[Records from a data source]
== == ==

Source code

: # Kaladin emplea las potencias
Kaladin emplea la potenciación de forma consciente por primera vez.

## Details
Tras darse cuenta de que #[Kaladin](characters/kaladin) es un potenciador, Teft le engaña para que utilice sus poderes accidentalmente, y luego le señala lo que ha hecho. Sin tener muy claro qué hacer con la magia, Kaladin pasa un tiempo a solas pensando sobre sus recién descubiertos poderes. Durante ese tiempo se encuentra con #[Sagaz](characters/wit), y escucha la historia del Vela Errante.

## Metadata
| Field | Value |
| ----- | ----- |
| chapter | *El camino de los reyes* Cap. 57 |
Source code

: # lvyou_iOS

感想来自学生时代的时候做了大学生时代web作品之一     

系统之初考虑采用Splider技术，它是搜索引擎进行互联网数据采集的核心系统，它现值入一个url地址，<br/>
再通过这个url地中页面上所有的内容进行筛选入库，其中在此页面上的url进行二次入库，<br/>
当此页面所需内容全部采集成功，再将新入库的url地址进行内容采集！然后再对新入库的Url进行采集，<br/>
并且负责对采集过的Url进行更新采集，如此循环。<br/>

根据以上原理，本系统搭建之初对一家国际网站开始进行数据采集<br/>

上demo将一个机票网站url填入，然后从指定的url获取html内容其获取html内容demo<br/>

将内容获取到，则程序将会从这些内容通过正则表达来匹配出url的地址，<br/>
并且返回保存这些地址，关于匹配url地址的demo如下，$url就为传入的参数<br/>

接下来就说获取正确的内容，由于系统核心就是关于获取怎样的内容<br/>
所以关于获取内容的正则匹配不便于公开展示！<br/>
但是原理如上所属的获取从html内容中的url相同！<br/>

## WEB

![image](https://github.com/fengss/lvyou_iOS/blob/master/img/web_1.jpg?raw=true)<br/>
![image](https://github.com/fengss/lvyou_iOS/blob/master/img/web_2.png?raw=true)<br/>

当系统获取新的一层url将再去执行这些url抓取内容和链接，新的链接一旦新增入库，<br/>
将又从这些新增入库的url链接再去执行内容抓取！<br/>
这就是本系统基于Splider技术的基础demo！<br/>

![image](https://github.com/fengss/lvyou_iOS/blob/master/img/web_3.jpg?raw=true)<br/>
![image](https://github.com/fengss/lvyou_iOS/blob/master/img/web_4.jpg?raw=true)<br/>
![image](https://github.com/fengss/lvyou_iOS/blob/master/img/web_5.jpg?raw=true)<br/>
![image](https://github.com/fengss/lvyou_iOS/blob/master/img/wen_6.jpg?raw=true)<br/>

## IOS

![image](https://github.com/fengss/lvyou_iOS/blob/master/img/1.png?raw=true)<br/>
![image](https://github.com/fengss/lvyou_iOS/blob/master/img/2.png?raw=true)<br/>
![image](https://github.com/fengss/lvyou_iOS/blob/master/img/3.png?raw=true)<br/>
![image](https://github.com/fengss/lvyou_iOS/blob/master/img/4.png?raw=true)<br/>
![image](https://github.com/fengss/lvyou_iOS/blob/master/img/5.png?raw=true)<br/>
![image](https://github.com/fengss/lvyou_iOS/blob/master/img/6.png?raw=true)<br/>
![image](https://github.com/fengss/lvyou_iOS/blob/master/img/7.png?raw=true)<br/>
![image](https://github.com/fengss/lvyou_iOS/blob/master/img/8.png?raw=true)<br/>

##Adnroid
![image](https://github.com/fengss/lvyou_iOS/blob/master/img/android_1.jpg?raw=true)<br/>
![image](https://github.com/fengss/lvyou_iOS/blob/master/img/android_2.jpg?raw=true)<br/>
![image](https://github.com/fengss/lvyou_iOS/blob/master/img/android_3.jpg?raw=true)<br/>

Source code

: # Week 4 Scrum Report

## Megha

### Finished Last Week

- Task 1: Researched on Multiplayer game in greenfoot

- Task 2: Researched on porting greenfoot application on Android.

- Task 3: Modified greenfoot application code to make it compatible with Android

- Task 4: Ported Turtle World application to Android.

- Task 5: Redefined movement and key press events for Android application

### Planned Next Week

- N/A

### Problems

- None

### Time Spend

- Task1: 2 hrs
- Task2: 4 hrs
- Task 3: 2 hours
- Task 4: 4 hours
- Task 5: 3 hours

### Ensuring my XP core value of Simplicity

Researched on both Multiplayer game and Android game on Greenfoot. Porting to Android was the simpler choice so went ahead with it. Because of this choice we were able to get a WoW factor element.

== == ==

TASK GOAL:
Filter by the word "emplea": copy every line of the data that holds it.

FINAL ANSWER:
: # Kaladin emplea las potencias
Kaladin emplea la potenciación de forma consciente por primera vez.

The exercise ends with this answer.